■ **WHAT THE EXERCISE ASKS**
Lines below that hold the word "contextMenu" must be copied in full.
#### RECORDS PROVIDED
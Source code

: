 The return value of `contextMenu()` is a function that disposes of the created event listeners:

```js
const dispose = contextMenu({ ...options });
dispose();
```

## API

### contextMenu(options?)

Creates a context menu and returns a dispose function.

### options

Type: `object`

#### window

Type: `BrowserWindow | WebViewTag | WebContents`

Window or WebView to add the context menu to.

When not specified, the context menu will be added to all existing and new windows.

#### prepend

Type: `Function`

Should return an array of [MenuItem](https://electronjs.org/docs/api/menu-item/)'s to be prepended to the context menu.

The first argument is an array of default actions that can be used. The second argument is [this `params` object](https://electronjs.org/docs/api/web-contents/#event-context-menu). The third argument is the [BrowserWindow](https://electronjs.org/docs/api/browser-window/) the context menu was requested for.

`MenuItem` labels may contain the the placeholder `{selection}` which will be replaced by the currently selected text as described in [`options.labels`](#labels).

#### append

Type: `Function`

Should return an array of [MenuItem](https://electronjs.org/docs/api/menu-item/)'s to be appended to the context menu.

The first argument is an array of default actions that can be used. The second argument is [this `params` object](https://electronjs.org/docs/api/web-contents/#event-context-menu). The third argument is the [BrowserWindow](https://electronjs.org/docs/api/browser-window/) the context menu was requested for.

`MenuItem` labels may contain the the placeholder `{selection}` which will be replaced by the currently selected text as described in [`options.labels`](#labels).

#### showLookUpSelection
########
■ **SOLUTION FOR THIS TASK**
: The return value of `contextMenu()` is a function that disposes of the created event listeners:
const dispose = contextMenu({ ...options });
### contextMenu(options?)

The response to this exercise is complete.